Hubo un día en el que estuve a punto de morir. En realidad, cualquier día puede suceder eso, ya que la naturaleza no firma acuerdos con nadie. Pero esa mañana sentí que estuve cerca. Fue muy rápido: terminaba la ducha para ir a trabajar y noté que había dejado el toallón lejos del alcance de la mano. Traté de alcanzarlo sin salir de la bañera, apoyando una mano en la bacha y estirando la otra. Resbalé, y en una fracción de segundo el piso de la bañera desapareció.
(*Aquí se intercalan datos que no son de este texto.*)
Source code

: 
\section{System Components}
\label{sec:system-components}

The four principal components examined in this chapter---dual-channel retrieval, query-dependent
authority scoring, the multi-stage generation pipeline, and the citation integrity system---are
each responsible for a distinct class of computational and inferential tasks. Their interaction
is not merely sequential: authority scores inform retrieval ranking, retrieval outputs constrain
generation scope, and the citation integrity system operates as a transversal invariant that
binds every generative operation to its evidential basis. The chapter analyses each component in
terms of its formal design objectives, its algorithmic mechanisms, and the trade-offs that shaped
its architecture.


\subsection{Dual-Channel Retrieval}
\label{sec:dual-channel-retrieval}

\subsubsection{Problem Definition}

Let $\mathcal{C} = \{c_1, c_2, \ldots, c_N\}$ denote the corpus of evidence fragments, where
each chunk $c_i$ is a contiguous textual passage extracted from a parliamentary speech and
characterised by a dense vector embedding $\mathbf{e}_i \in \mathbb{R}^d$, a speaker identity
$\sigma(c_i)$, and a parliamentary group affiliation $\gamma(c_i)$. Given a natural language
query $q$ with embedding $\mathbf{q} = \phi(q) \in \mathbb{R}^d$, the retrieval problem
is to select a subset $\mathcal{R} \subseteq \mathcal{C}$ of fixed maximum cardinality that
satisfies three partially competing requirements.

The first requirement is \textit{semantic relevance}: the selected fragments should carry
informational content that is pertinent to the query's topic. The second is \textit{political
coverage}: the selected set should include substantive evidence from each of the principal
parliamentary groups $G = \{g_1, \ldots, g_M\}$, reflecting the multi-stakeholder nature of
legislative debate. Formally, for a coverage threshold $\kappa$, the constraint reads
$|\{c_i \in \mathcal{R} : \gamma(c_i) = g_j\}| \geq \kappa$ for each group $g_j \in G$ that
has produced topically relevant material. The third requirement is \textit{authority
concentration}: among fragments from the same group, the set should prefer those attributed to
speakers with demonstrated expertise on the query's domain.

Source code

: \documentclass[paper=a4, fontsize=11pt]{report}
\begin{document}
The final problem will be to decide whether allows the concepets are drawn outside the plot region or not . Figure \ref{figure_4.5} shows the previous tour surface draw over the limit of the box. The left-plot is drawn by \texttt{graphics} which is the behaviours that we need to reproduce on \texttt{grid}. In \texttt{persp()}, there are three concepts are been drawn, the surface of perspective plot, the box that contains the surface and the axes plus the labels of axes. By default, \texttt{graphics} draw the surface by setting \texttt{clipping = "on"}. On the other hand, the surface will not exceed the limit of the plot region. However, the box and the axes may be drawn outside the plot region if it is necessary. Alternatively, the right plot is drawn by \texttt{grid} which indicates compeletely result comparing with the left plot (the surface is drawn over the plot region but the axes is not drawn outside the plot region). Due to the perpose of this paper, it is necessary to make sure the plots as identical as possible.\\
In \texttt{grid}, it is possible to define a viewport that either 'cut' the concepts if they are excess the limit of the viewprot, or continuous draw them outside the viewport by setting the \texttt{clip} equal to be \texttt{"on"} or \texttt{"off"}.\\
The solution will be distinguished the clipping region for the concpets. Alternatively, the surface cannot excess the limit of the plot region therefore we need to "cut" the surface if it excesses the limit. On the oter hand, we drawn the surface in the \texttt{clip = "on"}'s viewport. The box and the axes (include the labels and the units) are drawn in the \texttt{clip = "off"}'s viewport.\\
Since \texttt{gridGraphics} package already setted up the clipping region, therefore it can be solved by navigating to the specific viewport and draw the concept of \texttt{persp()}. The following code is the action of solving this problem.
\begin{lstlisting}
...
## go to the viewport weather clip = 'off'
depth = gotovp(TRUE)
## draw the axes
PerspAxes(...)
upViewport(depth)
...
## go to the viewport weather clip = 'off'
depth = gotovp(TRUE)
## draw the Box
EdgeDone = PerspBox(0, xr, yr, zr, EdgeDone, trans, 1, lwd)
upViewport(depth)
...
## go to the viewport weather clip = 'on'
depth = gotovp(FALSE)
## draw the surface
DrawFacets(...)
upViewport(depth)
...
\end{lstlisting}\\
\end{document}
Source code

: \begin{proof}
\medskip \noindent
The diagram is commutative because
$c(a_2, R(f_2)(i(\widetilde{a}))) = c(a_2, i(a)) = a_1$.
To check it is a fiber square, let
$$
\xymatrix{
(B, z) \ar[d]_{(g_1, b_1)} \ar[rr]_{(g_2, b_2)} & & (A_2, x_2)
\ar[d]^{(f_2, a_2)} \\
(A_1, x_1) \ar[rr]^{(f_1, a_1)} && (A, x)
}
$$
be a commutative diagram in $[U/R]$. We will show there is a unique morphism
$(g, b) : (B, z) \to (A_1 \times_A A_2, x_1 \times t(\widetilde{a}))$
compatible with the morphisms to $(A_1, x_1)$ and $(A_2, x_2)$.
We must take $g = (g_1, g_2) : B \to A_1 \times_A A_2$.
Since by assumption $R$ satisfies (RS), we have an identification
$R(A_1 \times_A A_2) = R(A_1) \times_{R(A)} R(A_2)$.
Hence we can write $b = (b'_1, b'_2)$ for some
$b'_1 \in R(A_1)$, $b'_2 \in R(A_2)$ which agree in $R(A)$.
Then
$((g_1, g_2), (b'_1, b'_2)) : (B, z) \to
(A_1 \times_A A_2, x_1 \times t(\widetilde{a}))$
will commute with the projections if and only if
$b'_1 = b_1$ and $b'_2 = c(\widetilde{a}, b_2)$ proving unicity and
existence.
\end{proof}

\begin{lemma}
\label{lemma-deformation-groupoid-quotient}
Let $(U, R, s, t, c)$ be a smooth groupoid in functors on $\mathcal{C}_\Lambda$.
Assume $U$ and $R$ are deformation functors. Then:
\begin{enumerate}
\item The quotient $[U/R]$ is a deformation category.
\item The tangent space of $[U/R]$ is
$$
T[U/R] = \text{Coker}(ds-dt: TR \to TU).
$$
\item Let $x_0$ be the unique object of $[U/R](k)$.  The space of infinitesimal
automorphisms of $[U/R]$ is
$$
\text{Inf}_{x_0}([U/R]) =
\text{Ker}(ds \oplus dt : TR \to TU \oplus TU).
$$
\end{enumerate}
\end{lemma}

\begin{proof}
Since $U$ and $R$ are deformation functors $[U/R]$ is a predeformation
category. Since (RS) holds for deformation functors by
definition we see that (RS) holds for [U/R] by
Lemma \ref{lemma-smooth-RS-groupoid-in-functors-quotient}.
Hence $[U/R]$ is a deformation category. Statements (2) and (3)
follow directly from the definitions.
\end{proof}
Caí pesadamente sobre el lavatorio y lo destruí por completo, cortando los caños que conducen el líquido elemento. Mientras caía entre los cortantes trozos de loza, vi el chorro de agua impactar sobre el caloventor eléctrico que usamos para disminuir la humedad. Y, horrorizado, también vi el chispazo de fuego hiriente que se produjo. Agua más electricidad han sido fatales en la historia de la humanidad. Afortunadamente, el disyuntor funcionó como un verdadero salvavita y cortó la corriente eléctrica antes de que llegara a mi cuerpo. Las heridas producidas con el cerámico del lavamanos fueron menores. Para usar una frase común y poco creativa, creo que nací de nuevo.

Siempre sostengo que en la vida hay que estar atento a los detalles y a las señales. Esta fue una de ellas. Venía de una semana de alto estrés laboral, y todos sabemos que eso afecta los sentidos, baja las defensas y nos hace descuidar los detalles menores, por ejemplo, no tener una toalla a mano.

“Siempre sostengo que en la vida hay que estar atento a los detalles y a las señales”.

Tomé nota. La señal fue muy clara. Una semana más tarde, luego de pensarlo en profundidad y hablarlo en familia, decidí darle un vuelco a mi vida. Sin tener otro lugar en vista, presenté mi renuncia a la empresa donde hacía cuarenta años que trabajaba, la agencia de publicidad más prestigiosa de Córdoba y una de las diez mejores en el país. Era primavera y el acuerdo fue irme al finalizar el verano.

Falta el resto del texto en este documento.